:: Assignment ::
The records are given next. Repeat each one exactly.

▼▼▼

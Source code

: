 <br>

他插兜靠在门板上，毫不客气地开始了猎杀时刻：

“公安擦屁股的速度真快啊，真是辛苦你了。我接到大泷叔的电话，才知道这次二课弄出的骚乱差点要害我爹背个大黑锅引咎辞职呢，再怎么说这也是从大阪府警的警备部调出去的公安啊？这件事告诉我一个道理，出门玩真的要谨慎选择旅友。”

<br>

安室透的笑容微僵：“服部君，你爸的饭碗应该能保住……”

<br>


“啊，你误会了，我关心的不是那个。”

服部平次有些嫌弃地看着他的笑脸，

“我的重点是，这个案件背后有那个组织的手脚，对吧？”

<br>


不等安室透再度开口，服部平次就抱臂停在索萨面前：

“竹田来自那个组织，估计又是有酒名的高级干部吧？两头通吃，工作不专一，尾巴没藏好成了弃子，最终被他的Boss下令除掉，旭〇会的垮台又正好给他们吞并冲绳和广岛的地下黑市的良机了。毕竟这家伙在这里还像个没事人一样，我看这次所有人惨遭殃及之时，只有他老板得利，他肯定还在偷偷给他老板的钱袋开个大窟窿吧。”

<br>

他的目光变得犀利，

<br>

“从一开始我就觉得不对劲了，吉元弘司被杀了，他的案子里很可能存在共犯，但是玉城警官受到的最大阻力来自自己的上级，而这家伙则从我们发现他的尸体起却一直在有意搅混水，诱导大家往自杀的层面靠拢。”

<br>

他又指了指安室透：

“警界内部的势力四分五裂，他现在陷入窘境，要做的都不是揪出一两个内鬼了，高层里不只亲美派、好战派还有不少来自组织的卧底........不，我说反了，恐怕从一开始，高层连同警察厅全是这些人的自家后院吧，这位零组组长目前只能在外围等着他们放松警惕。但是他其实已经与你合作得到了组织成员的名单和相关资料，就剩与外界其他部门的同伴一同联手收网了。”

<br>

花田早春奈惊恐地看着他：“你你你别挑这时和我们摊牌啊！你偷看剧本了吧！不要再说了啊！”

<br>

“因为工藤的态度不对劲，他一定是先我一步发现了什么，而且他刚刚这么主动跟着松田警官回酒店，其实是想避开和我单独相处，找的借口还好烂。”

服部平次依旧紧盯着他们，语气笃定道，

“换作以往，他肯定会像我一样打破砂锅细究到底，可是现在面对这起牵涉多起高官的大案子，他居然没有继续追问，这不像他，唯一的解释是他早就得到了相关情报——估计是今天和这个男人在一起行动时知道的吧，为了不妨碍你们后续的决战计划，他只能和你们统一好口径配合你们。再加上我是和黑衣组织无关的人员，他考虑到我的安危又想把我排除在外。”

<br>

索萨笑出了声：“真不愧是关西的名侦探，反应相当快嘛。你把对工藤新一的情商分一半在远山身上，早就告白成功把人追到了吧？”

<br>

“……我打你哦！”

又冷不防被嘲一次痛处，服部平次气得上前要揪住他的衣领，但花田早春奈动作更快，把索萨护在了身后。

▲▲▲

:: Output below ::
Source code

: <br>

他插兜靠在门板上，毫不客气地开始了猎杀时刻：

“公安擦屁股的速度真快啊，真是辛苦你了。我接到大泷叔的电话，才知道这次二课弄出的骚乱差点要害我爹背个大黑锅引咎辞职呢，再怎么说这也是从大阪府警的警备部调出去的公安啊？这件事告诉我一个道理，出门玩真的要谨慎选择旅友。”

<br>

安室透的笑容微僵：“服部君，你爸的饭碗应该能保住……”

<br>


“啊，你误会了，我关心的不是那个。”

服部平次有些嫌弃地看着他的笑脸，

“我的重点是，这个案件背后有那个组织的手脚，对吧？”

<br>


不等安室透再度开口，服部平次就抱臂停在索萨面前：

“竹田来自那个组织，估计又是有酒名的高级干部吧？两头通吃，工作不专一，尾巴没藏好成了弃子，最终被他的Boss下令除掉，旭〇会的垮台又正好给他们吞并冲绳和广岛的地下黑市的良机了。毕竟这家伙在这里还像个没事人一样，我看这次所有人惨遭殃及之时，只有他老板得利，他肯定还在偷偷给他老板的钱袋开个大窟窿吧。”

<br>

他的目光变得犀利，

<br>

“从一开始我就觉得不对劲了，吉元弘司被杀了，他的案子里很可能存在共犯，但是玉城警官受到的最大阻力来自自己的上级，而这家伙则从我们发现他的尸体起却一直在有意搅混水，诱导大家往自杀的层面靠拢。”

<br>

他又指了指安室透：

“警界内部的势力四分五裂，他现在陷入窘境，要做的都不是揪出一两个内鬼了，高层里不只亲美派、好战派还有不少来自组织的卧底........不，我说反了，恐怕从一开始，高层连同警察厅全是这些人的自家后院吧，这位零组组长目前只能在外围等着他们放松警惕。但是他其实已经与你合作得到了组织成员的名单和相关资料，就剩与外界其他部门的同伴一同联手收网了。”

<br>

花田早春奈惊恐地看着他：“你你你别挑这时和我们摊牌啊！你偷看剧本了吧！不要再说了啊！”

<br>

“因为工藤的态度不对劲，他一定是先我一步发现了什么，而且他刚刚这么主动跟着松田警官回酒店，其实是想避开和我单独相处，找的借口还好烂。”

服部平次依旧紧盯着他们，语气笃定道，

“换作以往，他肯定会像我一样打破砂锅细究到底，可是现在面对这起牵涉多起高官的大案子，他居然没有继续追问，这不像他，唯一的解释是他早就得到了相关情报——估计是今天和这个男人在一起行动时知道的吧，为了不妨碍你们后续的决战计划，他只能和你们统一好口径配合你们。再加上我是和黑衣组织无关的人员，他考虑到我的安危又想把我排除在外。”

<br>

索萨笑出了声：“真不愧是关西的名侦探，反应相当快嘛。你把对工藤新一的情商分一半在远山身上，早就告白成功把人追到了吧？”

<br>

“……我打你哦！”

又冷不防被嘲一次痛处，服部平次气得上前要揪住他的衣领，但花田早春奈动作更快，把索萨护在了身后。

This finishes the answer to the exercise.